“Pick a hand,” said Coach Lasso, who had both behind his back.
Trent wanted to play along—fatherhood must have really changed him. But he’d come on an unkind errand to a kind man, already had a twisting snake of dread in his gut though this was usually one of his favorite parts of the job. Indulging Coach Lasso’s earnest face and silly game wouldn’t make things any easier. “Coach Lasso,” he said instead.
“Come on, Trent, left or right?”
“Coach Lasso,” Trent repeated, “would you care to comment on a report that Rebecca Welton hired you in the hope that doing so would lead to Richmond’s ruin?”
Lasso’s warm face went wary. He dropped his arms—Trent had forfeited the game, he supposed—and set the items on the desk: a small envelope and, Trent was fairly sure, a sewing kit. He’d broken eye contact, and how he sat at his desk; there was no gesture at a chair for Trent. When he looked back up, his face had gone placid, eyebrows slightly raised.
“Or that she sabotaged you repeatedly?” Trent continued joylessly, “including by hiring a photographer to record you with Keeley Jones and by returning Jamie Tartt to Manchester City?”
Lasso appeared entirely unsurprised by the news, but he didn’t say a word. Trent was a knot of curiosity and unacceptable guilt, and the man just went back to his computer. Trent was almost impressed. More troubling, he was almost relieved.
When Coach Lasso played a bit of game footage on his screen, speakers blaring, Trent accepted defeat. The noise only lasted a few moments.
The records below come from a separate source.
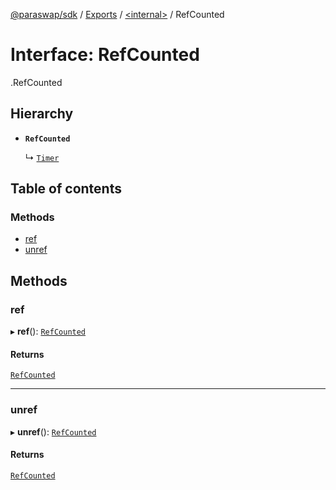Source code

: [@paraswap/sdk](../README.md) / [Exports](../modules.md) / [<internal\>](../modules/internal_.md) / RefCounted

# Interface: RefCounted

[<internal>](../modules/internal_.md).RefCounted

## Hierarchy

- **`RefCounted`**

  ↳ [`Timer`](internal_.Timer.md)

## Table of contents

### Methods

- [ref](internal_.RefCounted.md#ref)
- [unref](internal_.RefCounted.md#unref)

## Methods

### ref

▸ **ref**(): [`RefCounted`](internal_.RefCounted.md)

#### Returns

[`RefCounted`](internal_.RefCounted.md)

___

### unref

▸ **unref**(): [`RefCounted`](internal_.RefCounted.md)

#### Returns

[`RefCounted`](internal_.RefCounted.md)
After, the silence filled the room; Trent cleared his throat to break it before he spoke, at the same speed as he wrote it down: “Coach - Ted - Lasso—did not - respond - to request - for - comment.”
Lasso looked up, gave a little nod. Trent could leave now; he’d allowed himself to lose the round already, and there would be other sources. “Off the record,” he said, “you don’t seem surprised.”
Ted Lasso looked him over slowly, like someone completely different had come into the room. But what he said was, “I don’t see how I’d help anyone by talking to you off the record about this, Trent.”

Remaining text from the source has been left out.